Luego de un año entero de discusiones internas, en junio de 1971 se concretaría finalmente la ruptura de la Liga. La división implicó el final de la experiencia de la LRBW como tal: en los años siguientes, varios de sus integrantes continuarían su militancia en otras organizaciones (muchos, en partidos maoístas tradicionales, aunque con un fuerte énfasis en la cuestión negra) y otros volverían a la vida privada. Pero el original formato político y organizativo de la Liga y los RUMs había llegado a su fin.

Balance

Apesar de su escala temporal y geográficamente limitada, la experiencia de ICV, los RUMs y la LRBW tuvo una importancia considerable, conmocionando la industria automotriz de Detroit, a sus patronales y su sindicato, e inclusive a la ciudad en su conjunto. Provocó un impacto en otras ciudades y fue observada internacionalmente. Pero, sobre todo, fue una experiencia inédita y profunda, por la manera en que consiguió fusionar el movimiento más general del Poder Negro con la experiencia de amplios sectores del proletariado industrial de la ciudad.
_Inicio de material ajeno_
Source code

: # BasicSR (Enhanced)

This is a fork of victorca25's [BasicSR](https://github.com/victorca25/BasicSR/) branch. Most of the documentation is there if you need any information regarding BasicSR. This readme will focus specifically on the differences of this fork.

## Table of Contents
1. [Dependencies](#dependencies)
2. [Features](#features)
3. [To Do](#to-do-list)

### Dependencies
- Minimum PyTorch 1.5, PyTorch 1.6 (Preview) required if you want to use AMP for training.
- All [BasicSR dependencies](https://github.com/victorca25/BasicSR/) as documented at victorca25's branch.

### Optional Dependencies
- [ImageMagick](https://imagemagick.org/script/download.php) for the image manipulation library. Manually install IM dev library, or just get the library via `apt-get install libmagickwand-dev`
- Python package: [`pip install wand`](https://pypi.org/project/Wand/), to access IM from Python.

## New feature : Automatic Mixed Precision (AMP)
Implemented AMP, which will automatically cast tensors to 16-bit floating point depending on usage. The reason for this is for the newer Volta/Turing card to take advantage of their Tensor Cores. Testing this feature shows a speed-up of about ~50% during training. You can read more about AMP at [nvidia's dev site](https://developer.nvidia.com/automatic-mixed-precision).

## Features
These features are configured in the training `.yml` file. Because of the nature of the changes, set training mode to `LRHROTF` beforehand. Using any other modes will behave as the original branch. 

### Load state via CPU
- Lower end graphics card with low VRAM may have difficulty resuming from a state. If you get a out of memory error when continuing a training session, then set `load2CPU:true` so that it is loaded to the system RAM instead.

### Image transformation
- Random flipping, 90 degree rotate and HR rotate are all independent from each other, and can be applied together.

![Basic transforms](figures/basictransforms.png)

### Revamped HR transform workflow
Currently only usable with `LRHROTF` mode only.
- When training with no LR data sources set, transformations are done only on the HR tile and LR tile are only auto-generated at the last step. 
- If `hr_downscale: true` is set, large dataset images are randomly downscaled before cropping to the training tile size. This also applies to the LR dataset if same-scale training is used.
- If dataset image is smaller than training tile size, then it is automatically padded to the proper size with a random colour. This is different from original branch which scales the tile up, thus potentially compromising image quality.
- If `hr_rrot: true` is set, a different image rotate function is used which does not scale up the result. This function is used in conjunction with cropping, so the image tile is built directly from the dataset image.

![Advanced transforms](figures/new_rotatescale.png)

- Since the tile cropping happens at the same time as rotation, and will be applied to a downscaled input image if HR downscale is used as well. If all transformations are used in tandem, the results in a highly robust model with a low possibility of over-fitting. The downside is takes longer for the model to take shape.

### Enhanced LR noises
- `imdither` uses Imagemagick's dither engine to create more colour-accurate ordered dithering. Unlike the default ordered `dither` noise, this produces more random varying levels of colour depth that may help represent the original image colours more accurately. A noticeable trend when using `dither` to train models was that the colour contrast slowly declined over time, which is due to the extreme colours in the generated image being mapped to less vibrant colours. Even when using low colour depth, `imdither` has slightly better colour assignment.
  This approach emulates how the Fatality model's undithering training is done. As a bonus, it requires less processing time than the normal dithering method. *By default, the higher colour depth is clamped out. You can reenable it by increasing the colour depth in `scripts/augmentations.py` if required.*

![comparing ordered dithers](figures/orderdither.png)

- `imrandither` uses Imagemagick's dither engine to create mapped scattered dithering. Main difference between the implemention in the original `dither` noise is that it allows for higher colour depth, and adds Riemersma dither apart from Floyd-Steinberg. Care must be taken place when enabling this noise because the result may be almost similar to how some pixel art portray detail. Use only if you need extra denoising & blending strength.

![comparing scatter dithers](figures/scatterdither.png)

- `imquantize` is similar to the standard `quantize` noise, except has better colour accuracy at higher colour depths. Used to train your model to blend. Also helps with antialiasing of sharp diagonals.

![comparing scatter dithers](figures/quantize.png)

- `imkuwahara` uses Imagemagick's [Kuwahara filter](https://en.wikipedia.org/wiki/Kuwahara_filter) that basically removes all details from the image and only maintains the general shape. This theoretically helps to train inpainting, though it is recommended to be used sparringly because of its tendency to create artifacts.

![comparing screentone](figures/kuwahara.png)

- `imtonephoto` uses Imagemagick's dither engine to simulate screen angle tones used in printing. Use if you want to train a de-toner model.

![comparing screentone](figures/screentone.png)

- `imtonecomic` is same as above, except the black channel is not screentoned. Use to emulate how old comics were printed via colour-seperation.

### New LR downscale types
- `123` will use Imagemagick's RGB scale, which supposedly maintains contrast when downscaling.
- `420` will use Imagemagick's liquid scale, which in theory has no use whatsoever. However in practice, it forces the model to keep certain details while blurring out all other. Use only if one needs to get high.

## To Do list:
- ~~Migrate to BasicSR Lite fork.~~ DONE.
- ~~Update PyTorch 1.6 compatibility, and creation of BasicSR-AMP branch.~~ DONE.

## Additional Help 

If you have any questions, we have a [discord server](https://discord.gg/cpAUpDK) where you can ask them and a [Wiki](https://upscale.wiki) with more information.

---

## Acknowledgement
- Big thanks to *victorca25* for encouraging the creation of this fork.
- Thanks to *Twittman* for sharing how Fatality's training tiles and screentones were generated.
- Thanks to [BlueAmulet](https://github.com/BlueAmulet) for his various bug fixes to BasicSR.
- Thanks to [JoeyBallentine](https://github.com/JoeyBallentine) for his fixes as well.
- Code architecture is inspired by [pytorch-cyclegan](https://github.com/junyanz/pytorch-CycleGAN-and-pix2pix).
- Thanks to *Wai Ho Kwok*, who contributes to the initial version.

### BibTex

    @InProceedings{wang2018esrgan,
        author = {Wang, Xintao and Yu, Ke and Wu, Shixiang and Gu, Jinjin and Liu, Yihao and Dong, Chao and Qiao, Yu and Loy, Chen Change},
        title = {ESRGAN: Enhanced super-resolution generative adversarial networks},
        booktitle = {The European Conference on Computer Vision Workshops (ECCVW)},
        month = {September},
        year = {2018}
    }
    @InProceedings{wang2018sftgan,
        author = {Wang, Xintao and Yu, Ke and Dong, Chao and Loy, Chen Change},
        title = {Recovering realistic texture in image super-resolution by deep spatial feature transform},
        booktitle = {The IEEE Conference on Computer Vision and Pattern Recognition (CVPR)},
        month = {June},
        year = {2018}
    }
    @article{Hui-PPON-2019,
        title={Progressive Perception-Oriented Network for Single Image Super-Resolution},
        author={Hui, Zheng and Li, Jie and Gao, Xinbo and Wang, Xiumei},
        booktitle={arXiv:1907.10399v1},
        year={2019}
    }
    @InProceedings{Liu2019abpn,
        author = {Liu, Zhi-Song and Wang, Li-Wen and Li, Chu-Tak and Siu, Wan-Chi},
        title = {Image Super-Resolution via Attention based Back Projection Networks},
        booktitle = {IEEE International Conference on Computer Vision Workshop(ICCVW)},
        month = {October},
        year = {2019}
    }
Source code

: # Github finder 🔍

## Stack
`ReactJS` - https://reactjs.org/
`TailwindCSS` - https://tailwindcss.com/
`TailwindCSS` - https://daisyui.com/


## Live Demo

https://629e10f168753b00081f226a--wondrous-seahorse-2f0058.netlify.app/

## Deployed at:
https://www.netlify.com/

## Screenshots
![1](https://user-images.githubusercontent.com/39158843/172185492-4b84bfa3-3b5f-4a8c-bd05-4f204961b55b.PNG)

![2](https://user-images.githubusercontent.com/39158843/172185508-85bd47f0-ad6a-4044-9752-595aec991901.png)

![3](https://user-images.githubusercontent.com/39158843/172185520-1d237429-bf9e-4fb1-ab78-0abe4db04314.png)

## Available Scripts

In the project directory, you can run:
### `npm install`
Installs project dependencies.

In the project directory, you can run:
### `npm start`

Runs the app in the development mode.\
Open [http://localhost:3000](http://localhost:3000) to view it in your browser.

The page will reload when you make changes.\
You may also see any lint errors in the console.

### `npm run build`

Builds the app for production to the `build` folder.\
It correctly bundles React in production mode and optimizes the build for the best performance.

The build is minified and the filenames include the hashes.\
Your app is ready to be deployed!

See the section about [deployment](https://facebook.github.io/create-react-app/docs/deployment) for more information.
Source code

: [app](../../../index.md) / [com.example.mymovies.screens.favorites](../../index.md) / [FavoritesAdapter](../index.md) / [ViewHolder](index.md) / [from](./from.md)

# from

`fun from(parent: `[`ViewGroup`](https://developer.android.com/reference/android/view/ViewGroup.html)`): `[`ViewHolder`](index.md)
El núcleo de activistas que llevó adelante esa experiencia había incorporado por su propio estudio y su propia práctica uno de los principales postulados del marxismo: la centralidad histórica de la clase obrera, por su capacidad para paralizar la producción, por su concentración y su cantidad, por sus contradicciones con la clase dominante y sus instituciones. Al transformar este postulado en una orientación política de construcción al interior del movimiento negro radicalizado de la época, se produjo una interesante síntesis que motorizó el proceso aquí estudiado. Una síntesis que, como tal, estaba plagada de contradicciones y tensiones, pero también de potencialidades y de fuerza creadora.

El formato específico de los RUMs y la LRBW finalmente no sobrevivió el paso del tiempo, pero la experiencia de la que fueron parte sirvió para demostrar que el movimiento negro (y sus variantes más a la izquierda) podía desarrollarse también al interior de las fábricas, tocando el nervio fundamental de la acumulación capitalista y multiplicando por lo tanto su potencial.